EXERCISE OBJECTIVE ->
Each line of the listing needs to be given again exactly.

+ + + +

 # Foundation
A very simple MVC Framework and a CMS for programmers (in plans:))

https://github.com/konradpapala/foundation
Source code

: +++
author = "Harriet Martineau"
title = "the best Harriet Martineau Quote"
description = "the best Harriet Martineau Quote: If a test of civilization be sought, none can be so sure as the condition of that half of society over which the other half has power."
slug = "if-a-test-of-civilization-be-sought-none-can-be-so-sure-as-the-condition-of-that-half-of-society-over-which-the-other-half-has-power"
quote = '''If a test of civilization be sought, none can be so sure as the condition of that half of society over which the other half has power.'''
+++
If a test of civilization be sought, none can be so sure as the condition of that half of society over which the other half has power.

+ + + +

SOLUTION FOR THIS TASK ->
 # Foundation
A very simple MVC Framework and a CMS for programmers (in plans:))

https://github.com/konradpapala/foundation
Source code

: +++
author = "Harriet Martineau"
title = "the best Harriet Martineau Quote"
description = "the best Harriet Martineau Quote: If a test of civilization be sought, none can be so sure as the condition of that half of society over which the other half has power."
slug = "if-a-test-of-civilization-be-sought-none-can-be-so-sure-as-the-condition-of-that-half-of-society-over-which-the-other-half-has-power"
quote = '''If a test of civilization be sought, none can be so sure as the condition of that half of society over which the other half has power.'''
+++
If a test of civilization be sought, none can be so sure as the condition of that half of society over which the other half has power.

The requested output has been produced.